Top of Raw data
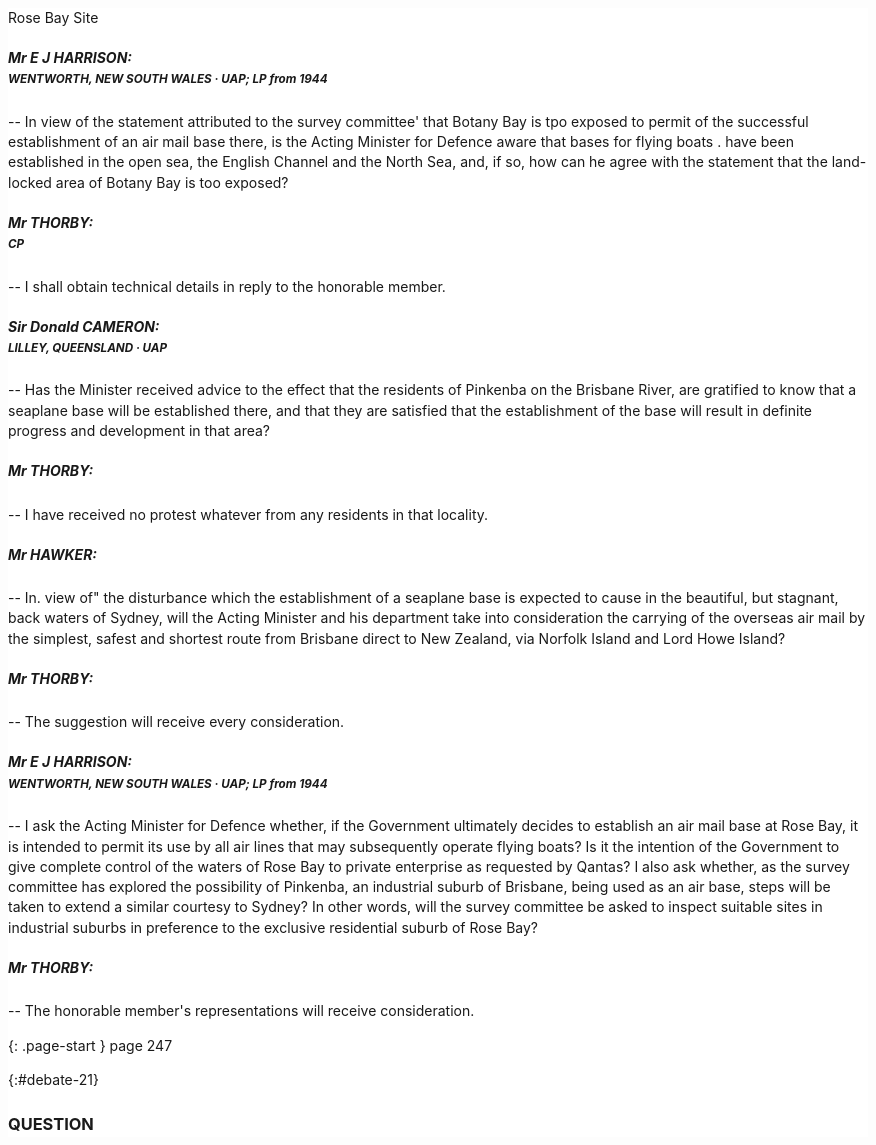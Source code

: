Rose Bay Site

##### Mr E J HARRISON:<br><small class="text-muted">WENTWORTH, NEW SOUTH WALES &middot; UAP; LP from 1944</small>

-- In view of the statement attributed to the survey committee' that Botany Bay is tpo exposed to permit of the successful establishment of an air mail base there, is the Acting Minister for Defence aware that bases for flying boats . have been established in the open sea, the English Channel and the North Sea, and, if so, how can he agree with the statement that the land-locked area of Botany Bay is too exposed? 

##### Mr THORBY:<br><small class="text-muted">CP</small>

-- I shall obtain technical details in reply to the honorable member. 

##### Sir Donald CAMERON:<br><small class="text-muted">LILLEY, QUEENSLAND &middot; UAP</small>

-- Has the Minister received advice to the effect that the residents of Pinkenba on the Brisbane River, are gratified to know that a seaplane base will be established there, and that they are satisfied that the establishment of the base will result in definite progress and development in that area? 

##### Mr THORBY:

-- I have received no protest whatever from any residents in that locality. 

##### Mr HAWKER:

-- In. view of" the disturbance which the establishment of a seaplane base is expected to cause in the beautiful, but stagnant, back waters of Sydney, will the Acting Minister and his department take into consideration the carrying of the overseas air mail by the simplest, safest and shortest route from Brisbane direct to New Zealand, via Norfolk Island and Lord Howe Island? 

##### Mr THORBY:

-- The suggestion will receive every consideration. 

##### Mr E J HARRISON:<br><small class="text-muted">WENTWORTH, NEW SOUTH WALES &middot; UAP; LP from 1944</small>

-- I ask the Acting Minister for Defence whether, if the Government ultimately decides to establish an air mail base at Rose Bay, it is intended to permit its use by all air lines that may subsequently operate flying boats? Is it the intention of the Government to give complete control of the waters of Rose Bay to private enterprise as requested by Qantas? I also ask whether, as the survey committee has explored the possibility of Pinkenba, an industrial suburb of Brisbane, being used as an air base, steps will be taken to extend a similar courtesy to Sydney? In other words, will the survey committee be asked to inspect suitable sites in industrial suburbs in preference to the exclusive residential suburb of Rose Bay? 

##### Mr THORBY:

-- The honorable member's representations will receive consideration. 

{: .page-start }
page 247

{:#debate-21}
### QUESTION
Bottom of Raw data
Top of Raw data
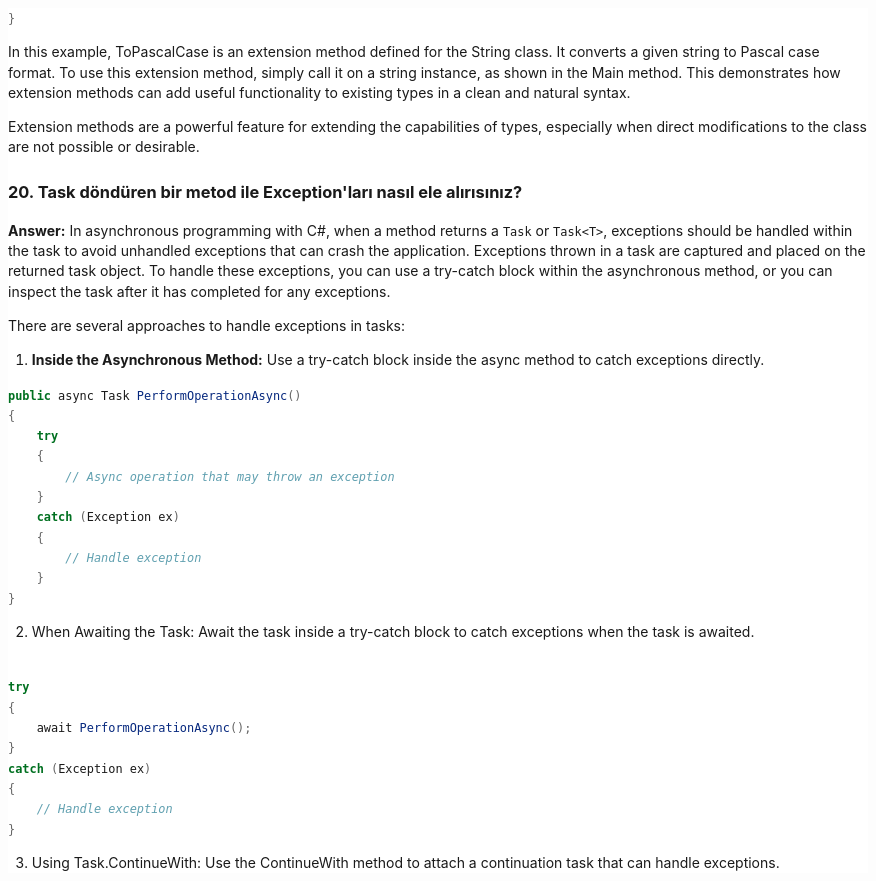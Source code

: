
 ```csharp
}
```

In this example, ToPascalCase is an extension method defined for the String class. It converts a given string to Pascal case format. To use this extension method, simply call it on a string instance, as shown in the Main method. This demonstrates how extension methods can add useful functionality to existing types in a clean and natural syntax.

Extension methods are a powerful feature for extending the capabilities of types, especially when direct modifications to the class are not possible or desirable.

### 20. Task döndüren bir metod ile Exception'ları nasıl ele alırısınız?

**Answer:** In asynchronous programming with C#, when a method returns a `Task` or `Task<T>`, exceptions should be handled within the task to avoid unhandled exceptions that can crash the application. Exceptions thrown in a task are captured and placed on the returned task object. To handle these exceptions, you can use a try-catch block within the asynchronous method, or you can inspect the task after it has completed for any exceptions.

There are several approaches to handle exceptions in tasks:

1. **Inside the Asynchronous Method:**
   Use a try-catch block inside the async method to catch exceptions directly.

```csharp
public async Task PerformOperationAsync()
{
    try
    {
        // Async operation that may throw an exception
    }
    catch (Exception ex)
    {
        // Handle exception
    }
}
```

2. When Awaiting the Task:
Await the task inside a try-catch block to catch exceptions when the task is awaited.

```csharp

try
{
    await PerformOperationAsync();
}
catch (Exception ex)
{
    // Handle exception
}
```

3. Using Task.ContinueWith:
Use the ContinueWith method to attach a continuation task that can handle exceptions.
Bottom of Raw data
Top of Raw data
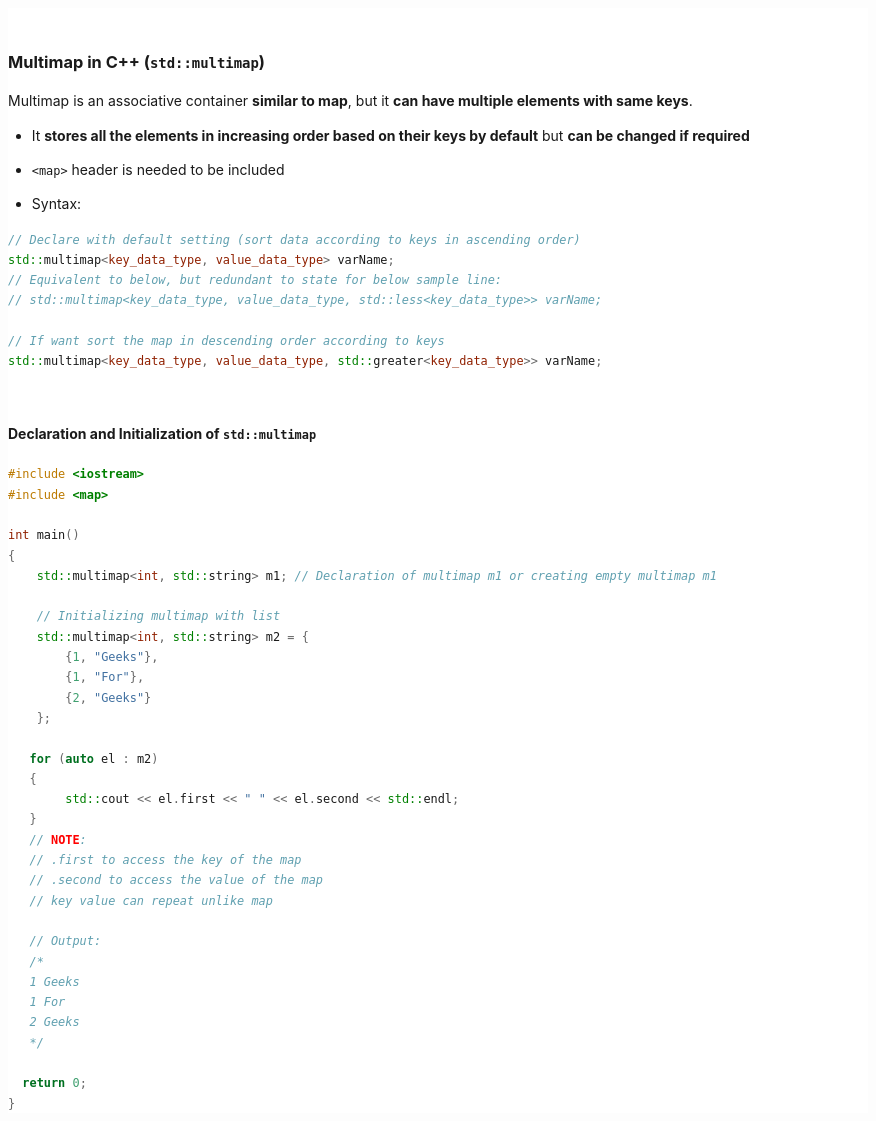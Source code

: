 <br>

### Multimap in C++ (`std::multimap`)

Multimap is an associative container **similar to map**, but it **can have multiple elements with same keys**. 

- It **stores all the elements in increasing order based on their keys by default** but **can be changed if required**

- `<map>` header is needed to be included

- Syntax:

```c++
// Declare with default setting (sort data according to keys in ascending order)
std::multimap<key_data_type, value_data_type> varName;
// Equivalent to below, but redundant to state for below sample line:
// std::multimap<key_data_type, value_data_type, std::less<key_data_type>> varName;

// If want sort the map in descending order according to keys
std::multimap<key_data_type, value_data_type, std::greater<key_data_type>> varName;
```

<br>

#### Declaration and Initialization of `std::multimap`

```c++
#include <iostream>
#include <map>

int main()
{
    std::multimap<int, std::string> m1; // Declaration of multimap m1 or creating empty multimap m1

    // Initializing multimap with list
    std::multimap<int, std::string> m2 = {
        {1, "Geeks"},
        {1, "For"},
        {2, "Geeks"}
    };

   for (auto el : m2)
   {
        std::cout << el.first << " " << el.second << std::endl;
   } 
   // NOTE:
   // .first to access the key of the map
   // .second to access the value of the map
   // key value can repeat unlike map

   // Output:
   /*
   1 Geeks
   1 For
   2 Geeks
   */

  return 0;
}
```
Bottom of Raw data
*Exercise description*: Show every line in the entries above that contains the string "second".

*Result of this exercise*:
        std::cout << el.first << " " << el.second << std::endl;
   // .second to access the value of the map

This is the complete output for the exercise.